How many lines below include the string "https"? State the number alone.

· · · ·

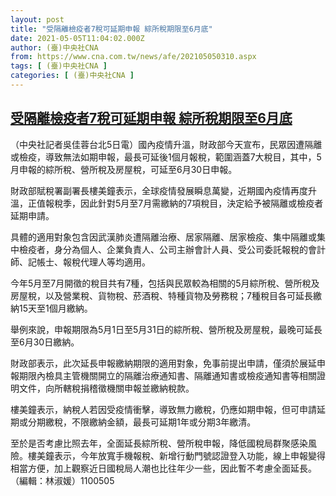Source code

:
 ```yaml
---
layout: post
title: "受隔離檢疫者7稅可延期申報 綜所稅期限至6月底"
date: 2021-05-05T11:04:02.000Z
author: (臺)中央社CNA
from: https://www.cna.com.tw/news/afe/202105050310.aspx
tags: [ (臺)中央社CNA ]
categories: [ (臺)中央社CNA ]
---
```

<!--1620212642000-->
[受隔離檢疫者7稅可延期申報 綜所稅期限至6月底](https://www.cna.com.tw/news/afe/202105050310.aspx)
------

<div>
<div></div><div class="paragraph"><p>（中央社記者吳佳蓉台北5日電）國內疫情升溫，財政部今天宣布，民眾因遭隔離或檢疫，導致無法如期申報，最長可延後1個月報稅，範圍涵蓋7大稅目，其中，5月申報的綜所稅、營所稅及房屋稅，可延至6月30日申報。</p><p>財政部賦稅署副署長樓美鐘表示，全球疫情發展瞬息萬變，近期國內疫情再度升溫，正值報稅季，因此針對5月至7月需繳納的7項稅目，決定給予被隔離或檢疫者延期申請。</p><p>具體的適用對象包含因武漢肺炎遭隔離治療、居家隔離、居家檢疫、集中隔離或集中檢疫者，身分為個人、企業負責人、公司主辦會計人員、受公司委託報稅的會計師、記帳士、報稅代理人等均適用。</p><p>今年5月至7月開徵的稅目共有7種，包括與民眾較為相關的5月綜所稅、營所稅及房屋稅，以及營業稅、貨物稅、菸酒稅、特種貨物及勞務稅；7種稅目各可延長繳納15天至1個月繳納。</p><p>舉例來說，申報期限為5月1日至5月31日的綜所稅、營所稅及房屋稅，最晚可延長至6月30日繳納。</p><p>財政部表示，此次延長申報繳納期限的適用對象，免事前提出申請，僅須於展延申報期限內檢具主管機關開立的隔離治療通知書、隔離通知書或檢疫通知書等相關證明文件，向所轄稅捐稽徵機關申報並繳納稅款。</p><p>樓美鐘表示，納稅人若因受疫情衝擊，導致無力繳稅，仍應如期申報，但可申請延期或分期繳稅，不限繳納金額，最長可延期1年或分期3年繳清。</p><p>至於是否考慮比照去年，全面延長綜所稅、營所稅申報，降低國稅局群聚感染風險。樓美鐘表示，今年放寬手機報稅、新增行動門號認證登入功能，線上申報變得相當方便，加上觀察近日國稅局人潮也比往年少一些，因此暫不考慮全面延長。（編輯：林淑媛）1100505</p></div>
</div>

· · · ·

Task solution
2